I vantaggi per i consumatori sembrano evidenti: si ha la sensazione di fare affari, di ridurre gli sprechi, aiutando in qualche modo l’ambiente si stima che ogni auto in sharing consenta di fare a meno di 15 vetture tradizionali). Ma per condividere, bisogna fidarsi (trust and share) e qui sta, forse, la vera novità: nel mondo dello sharing si sta riaffermando un rispetto delle regole che altri comparti sembrano aver dimenticato (questo accade perché nell’universo digitale tutti ci auto-dichiariamo, ci conosciamo e chi sbaglia viene espulso).

C’è da crederci? Abbiamo il dovere chi credere al nuovo, anche se, d’altro canto, non possiamo nasconderci che il cambiamento è una sfida. Ce lo spiegano bene le forze che si stanno opponendo a questi nuovi paradigmi in una sorta di confronto tra nuove e vecchia economia: proteste in piazza, rincorsa all’adozione di nuove norme o all’adeguamento di quelle esistenti.

Ma non sarà una nuova norma ottusa a fermare il cambiamento. È bene che tassisti e albergatori lo sappiano…. Lo dice la storia: nel 1865 nel Regno unito, alla comparsa delle prime auto, si stabilì che questi strani veicoli potevano circolare solo a passo d’uomo e dietro un agente con una bandiera rossa in mano in segno di pericolo.
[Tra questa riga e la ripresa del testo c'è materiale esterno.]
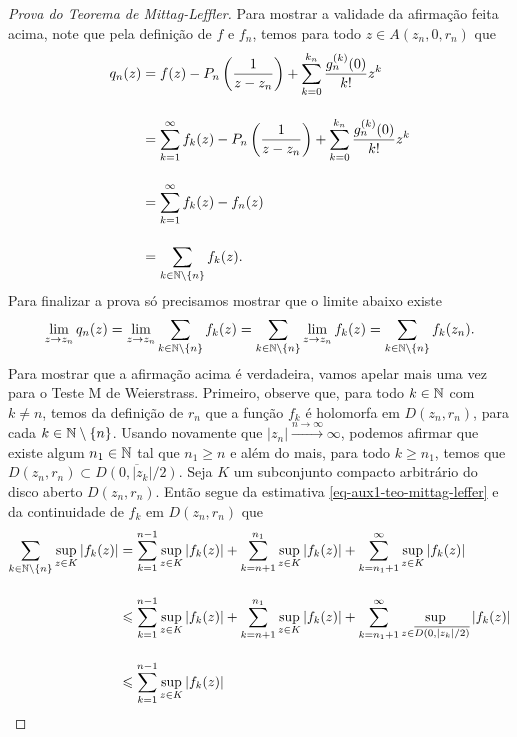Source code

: \begin{proof}[Prova do Teorema de Mittag-Leffler]
    
    Para mostrar a validade da afirmação feita acima, 
    note que pela definição de $f$ e $f_n$, temos para todo
    $z\in A(z_n,0,r_n)$ que
    \begin{align*}
    q_n(z) 
    &= 
    f(z)- P_n\left(\frac{1}{z-z_n}\right) +
    \sum_{k=0}^{k_n} \frac{g_{n}^{(k)}(0)}{k!}z^k  
    \\[0.4cm]
    &=
    \sum_{k=1}^{\infty} f_k(z)
    - P_n\left(\frac{1}{z-z_n}\right) +
    \sum_{k=0}^{k_n} \frac{g_{n}^{(k)}(0)}{k!}z^k
    \\[0.4cm]
    &=
    \sum_{k=1}^{\infty} f_k(z) - f_n(z)
    \\[0.4cm]
    &=
    \sum_{k\in \mathbb{N}\setminus\{n\}} f_k(z).
    \end{align*}
    Para finalizar a prova só precisamos mostrar que o 
    limite abaixo existe
    \begin{equation}
    \label{eq-aux2-teo-mittag-leffer}
    \lim_{z\to z_n} q_n(z) 
    = 
    \lim_{z\to z_n} \sum_{k\in \mathbb{N}\setminus\{n\}} f_k(z)
    = 
    \sum_{k\in \mathbb{N}\setminus\{n\}} \lim_{z\to z_n} f_k(z)
    =
    \sum_{k\in \mathbb{N}\setminus\{n\}} f_k(z_n).
    \end{equation}    
    Para mostrar que a afirmação acima é verdadeira,
    vamos apelar mais uma vez para o Teste M de Weierstrass.
    Primeiro, observe que, para todo $k\in\mathbb{N}$ com $k\neq n$, temos
    da definição de $r_n$ que a função 
    $f_k$ é holomorfa em $D(z_n,r_n)$, 
    para cada $k\in\mathbb{N}\setminus\{n\}$. 
    Usando novamente que $|z_n|\xrightarrow{n\to\infty}\infty$,
    podemos afirmar que existe algum $n_1\in\mathbb{N}$
    tal que $n_1\geqslant n$  e além do mais, 
    para todo $k\geqslant n_1$, 
    temos que $D(z_n,r_n)\subset \overline{D(0,|z_k|/2)}$.
    Seja $K$ um subconjunto compacto arbitrário do disco aberto $D(z_n,r_n)$. 
    Então segue da estimativa 
    \eqref{eq-aux1-teo-mittag-leffer} e da continuidade de $f_k$ em
    $D(z_n,r_n)$ que 
    \begin{align*}
    \sum_{k\in \N\setminus\{n\}} \sup_{z\in K}|f_k(z)|
    &=
    \sum_{k=1}^{n-1}\sup_{z\in K}|f_k(z)|
    +
    \sum_{k=n+1}^{n_1}\sup_{z\in K}|f_k(z)|
    +
    \sum_{k=n_1+1}^{\infty}\sup_{z\in K}|f_k(z)|
    \\[0.4cm]
    &\leqslant
    \sum_{k=1}^{n-1}\sup_{z\in K}|f_k(z)|
    +
    \sum_{k=n+1}^{n_1}\sup_{z\in K}|f_k(z)|
    +
    \sum_{k=n_1+1}^{\infty}\sup_{z\in \overline{D(0,|z_k|/2)}}|f_k(z)|
    \\[0.4cm]
    &\leqslant
   \sum_{k=1}^{n-1}\sup_{z\in K}|f_k(z)|

\end{align*}
\end{proof}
Non servì a salvare le carrozze con i cavalli!

Non mi nascondo, certo, che ci sarà bisogno di tempo, perché i consumatori si approprino definitivamente di questo ruolo (e le parole di Jeremy Rifkin -profeta del commons collaborativo che ascolteremo a fine mattinata- potranno sembrarci quelle di un visionario), ma a vederlo così questo scenario, pur non volendo esagerare con la retorica, mi sembra un modello di capitalismo che potrebbe funzionare un po’ meglio del precedente.

E siamo alle conclusioni: non ci resta che prendere consapevolezza del fatto che i protagonisti abilitanti di questo nuovo modello siamo tutti noi! Consumatori da un lato, imprese dall’altro… Dobbiamo chiederci se i manager saranno all’altezza (let’s fire all the managers?), ma anche se i rappresentanti dei consumatori sapranno comprendere questi fenomeni. Da parte nostra vediamo cambiare il consumatore giorno dopo giorno: il nostro stakeholder da acquirente si fa più spesso utilizzatore, talvolta la sua controparte non è più l’impresa tradizionale, ma un altro privato. Giuridicamente si aprono scenari nuovi e forse qualche vulnus negli apparati di protezione che oggi conosciamo.

Ma il messaggio è chiaro: neppure le associazioni dei consumatori potranno restare uguali a se stesse, ferme alle logiche e agli strumenti utilizzati fin qui: noi dell’Unione Nazionale Consumatori accettiamo la sfida, perché intravediamo nei fenomeni collaborativi un nuovo percorso di sviluppo e progresso.

Questo dunque è il mio messaggio conclusivo: come possiamo non credere al nuovo?